I can remember, when I was young, being taught a simple dance. All of my schoolmates were taught it too. We stood in a circle, each raising one arm in the air, then skipped around each other in a pattern: in and out, round and round. It made no sense to me until May Day came around and we were marched out of class to a Maypole that had been erected in the playground. Each given a colourful ribbon to hold in those outstretched hands, we did our dance as directed, and found we had woven a pattern that spread out from the pole until there was no space left to dance.
The tradition of Maypole dancing can be found in many countries including the US, the UK, Germany, Italy, Canada, and Belgium, and it’s far from clear how it came about or what it symbolises. Some think of it as a celebration of springtime, and to others it has suggested a pagan worship of trees, or fertility. To me, it represents the creation of a pattern from actions that seemed meaningless. We had been taught to perform a series of steps, and at the end of it there was a result that we could not have foreseen.

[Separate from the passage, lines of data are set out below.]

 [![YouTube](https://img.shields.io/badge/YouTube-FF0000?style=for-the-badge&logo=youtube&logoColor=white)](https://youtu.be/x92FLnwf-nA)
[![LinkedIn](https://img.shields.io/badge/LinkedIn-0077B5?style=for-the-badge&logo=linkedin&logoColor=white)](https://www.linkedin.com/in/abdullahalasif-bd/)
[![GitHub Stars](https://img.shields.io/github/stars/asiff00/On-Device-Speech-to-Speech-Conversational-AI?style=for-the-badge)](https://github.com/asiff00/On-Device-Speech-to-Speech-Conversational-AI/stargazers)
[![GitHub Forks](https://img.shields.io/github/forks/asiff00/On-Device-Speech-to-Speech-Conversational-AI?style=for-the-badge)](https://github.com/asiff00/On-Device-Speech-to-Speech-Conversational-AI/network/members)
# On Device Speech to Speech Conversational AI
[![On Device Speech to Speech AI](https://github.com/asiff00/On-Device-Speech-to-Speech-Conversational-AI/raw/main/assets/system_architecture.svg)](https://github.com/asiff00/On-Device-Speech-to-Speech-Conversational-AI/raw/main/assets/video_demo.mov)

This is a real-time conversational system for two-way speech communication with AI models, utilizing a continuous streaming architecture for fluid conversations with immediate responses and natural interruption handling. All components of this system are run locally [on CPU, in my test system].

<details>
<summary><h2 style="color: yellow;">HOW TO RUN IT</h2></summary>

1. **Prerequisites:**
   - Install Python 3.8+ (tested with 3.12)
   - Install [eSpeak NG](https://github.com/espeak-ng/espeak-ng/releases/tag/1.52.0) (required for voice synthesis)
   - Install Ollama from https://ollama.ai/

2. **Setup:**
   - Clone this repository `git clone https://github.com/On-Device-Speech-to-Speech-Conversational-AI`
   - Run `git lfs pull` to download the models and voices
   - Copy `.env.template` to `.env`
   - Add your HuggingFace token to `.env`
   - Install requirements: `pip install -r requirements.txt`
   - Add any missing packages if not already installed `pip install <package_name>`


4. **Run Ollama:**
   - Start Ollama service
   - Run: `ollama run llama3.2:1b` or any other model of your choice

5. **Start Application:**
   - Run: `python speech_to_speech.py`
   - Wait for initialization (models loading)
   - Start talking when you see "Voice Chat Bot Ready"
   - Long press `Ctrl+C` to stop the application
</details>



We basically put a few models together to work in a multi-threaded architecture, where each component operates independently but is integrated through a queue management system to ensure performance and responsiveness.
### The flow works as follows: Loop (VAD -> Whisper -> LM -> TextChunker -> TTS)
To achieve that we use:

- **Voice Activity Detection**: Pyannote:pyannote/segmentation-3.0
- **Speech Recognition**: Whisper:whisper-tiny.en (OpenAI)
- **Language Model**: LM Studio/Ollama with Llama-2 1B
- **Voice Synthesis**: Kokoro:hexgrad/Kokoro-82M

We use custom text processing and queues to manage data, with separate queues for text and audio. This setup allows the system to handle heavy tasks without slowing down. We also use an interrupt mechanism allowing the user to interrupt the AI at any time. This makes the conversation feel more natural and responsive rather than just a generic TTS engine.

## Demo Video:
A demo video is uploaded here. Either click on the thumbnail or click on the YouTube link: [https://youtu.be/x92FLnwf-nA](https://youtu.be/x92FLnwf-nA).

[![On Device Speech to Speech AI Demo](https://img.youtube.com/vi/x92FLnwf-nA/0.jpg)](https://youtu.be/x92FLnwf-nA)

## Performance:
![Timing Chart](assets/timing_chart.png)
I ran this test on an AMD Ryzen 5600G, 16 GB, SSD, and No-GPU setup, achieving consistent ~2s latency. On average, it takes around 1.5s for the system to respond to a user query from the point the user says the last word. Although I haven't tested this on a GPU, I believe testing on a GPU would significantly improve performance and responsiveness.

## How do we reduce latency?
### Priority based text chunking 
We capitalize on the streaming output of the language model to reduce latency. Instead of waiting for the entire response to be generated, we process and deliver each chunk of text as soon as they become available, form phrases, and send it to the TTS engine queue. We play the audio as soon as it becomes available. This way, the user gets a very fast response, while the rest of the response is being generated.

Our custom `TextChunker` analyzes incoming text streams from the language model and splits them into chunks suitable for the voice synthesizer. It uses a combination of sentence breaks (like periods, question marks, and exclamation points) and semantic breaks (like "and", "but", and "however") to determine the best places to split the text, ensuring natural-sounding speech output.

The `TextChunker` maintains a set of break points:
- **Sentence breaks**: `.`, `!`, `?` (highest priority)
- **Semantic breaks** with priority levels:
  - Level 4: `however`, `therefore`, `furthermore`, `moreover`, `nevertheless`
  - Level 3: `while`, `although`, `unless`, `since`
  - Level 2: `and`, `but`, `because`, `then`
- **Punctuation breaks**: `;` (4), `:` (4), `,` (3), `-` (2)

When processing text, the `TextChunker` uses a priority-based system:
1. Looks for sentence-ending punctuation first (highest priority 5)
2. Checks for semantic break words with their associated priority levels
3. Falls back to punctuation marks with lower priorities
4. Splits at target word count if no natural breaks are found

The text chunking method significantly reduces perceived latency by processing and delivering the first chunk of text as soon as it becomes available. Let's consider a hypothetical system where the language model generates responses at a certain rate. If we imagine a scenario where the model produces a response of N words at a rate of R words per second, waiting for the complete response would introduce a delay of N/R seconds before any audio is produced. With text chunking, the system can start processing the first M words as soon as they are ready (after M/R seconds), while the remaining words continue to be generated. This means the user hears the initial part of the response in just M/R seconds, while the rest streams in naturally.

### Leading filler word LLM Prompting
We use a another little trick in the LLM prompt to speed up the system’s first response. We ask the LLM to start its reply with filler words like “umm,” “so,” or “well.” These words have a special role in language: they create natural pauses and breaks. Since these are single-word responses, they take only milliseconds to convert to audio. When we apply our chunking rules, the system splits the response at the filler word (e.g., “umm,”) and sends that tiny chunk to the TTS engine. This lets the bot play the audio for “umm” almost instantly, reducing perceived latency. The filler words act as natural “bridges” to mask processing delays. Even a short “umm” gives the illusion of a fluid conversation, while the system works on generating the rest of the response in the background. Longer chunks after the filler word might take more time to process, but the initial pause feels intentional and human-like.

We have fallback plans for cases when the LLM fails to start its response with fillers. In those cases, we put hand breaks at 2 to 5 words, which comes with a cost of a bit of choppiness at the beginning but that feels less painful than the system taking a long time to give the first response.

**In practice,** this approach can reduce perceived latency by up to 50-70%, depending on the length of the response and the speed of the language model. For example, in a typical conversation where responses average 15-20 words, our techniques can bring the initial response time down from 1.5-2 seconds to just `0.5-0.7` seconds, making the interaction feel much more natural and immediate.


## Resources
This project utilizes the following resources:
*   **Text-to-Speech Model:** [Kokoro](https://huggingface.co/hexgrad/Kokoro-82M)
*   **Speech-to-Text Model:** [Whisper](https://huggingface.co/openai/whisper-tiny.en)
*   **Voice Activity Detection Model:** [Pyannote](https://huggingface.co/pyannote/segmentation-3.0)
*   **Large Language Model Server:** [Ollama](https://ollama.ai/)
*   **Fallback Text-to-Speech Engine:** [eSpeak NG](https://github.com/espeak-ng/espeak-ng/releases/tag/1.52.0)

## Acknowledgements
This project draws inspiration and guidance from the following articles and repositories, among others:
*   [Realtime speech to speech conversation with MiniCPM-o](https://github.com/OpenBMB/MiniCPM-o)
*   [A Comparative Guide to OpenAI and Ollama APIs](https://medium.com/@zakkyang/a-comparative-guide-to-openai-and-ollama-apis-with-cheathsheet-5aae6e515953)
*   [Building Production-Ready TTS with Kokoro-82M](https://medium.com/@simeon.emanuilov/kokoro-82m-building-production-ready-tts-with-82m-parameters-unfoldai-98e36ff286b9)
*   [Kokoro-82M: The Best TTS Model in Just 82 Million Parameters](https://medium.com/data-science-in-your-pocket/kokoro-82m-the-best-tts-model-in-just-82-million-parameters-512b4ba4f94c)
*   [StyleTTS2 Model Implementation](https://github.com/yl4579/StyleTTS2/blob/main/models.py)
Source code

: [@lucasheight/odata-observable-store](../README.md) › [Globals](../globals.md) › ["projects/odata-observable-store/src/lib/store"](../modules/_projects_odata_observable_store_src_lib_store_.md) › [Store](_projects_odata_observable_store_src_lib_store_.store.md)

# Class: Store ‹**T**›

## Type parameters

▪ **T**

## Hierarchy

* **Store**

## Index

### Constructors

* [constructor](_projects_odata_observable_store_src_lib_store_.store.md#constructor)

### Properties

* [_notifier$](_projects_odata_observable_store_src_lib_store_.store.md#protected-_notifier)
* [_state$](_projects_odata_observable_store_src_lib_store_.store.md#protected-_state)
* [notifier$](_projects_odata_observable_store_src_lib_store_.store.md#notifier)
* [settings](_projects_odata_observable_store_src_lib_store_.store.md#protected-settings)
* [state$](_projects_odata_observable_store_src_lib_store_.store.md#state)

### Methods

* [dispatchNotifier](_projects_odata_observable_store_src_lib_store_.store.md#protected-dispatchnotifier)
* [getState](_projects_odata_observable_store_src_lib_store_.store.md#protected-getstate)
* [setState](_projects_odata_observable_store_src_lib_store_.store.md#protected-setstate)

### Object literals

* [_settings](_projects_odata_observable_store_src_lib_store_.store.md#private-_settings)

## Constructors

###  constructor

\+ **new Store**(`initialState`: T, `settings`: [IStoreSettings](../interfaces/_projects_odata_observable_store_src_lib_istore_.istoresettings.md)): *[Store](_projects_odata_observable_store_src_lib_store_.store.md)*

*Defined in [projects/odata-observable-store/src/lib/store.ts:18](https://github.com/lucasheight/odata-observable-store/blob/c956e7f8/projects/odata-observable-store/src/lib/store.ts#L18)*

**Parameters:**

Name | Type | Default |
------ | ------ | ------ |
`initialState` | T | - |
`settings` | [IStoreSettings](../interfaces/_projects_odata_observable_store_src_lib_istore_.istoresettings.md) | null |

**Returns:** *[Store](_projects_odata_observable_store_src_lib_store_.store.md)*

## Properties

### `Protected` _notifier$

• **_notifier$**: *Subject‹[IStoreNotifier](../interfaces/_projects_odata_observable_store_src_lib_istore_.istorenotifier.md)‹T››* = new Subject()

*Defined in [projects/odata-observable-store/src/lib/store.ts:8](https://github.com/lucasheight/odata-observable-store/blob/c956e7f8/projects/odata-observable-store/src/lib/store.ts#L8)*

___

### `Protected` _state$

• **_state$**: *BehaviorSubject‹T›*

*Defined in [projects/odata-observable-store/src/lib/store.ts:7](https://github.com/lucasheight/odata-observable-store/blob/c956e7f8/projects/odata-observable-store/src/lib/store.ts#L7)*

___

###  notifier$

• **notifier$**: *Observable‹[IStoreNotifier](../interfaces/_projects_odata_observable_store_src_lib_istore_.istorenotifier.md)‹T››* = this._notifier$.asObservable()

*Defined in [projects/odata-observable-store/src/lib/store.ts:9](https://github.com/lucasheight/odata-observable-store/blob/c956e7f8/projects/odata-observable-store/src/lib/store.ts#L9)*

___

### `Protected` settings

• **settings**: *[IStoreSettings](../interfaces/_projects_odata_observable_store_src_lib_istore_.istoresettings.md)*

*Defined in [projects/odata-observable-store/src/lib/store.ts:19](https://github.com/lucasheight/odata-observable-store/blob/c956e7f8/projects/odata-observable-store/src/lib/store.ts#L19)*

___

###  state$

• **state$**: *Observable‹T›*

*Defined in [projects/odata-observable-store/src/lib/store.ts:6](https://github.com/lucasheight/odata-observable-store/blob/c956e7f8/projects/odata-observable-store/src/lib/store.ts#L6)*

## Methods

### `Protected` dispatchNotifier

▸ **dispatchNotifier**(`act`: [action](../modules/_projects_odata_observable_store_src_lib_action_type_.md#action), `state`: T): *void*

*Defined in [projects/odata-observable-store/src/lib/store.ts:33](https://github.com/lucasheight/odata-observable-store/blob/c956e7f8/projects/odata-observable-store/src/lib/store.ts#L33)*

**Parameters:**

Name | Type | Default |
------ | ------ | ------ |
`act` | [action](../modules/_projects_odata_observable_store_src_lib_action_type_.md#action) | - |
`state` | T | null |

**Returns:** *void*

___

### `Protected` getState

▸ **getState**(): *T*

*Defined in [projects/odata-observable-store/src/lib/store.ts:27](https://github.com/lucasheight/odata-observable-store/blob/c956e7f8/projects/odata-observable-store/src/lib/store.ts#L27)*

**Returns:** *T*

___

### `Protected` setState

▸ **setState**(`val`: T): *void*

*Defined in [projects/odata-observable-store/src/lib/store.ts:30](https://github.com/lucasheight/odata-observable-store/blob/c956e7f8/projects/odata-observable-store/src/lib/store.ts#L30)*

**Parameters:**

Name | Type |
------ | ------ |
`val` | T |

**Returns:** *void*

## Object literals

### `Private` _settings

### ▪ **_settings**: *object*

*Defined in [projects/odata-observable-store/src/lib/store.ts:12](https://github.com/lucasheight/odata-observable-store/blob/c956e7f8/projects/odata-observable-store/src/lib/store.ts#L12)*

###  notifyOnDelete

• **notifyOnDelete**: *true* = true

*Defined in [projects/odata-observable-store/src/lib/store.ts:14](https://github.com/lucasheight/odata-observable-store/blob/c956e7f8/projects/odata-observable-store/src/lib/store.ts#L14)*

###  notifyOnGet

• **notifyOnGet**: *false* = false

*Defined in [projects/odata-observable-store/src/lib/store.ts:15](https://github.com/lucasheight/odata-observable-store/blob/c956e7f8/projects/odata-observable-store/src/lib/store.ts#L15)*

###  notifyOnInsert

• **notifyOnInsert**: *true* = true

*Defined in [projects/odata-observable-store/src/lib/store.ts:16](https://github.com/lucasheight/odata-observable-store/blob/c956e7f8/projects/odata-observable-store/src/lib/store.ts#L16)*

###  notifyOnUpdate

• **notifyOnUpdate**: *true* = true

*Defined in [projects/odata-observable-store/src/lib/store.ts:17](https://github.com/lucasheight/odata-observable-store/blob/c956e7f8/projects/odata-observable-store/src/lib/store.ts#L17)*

When I started to write The Arrival of Missives the image of a Maypole was often in my mind. It’s the story of a girl who lives in a village in the UK. The year is 1920; the Great War is over and huge changes to society are to come, but they have not reached her little village yet. She is focused only on what comes next for her: she will marry the blacksmith’s son, she will have children, and she will live her entire life in that quiet place and time.
But a different person has another series of steps in mind for her. Her schoolteacher, for whom she has deep feelings, tells her that he can see where the steps lead. He knows how to create an entirely different kind of dance. Should she trust his knowledge, or the traditions of her village? Or should she make up her own steps in this dance? May Day approaches and she finds herself in the running to become May Queen. This small event – that many would deem insignificant – might change the course of all humanity.
I live close to a museum of historic buildings. These cottages, workshops, barns and mills have been moved from their original sites and relocated, piece by piece, in the middle of the West Sussex countryside to make a new pattern of houses from different times, for different purposes. Nobody could ever have foreseen their future – or the future of the old Maypole that stands among them, taken from a village to grace a museum instead. Every May Day the museum hosts a festival, and people dance. We’re all making patterns, even if we can’t see them. Who know what future they bring?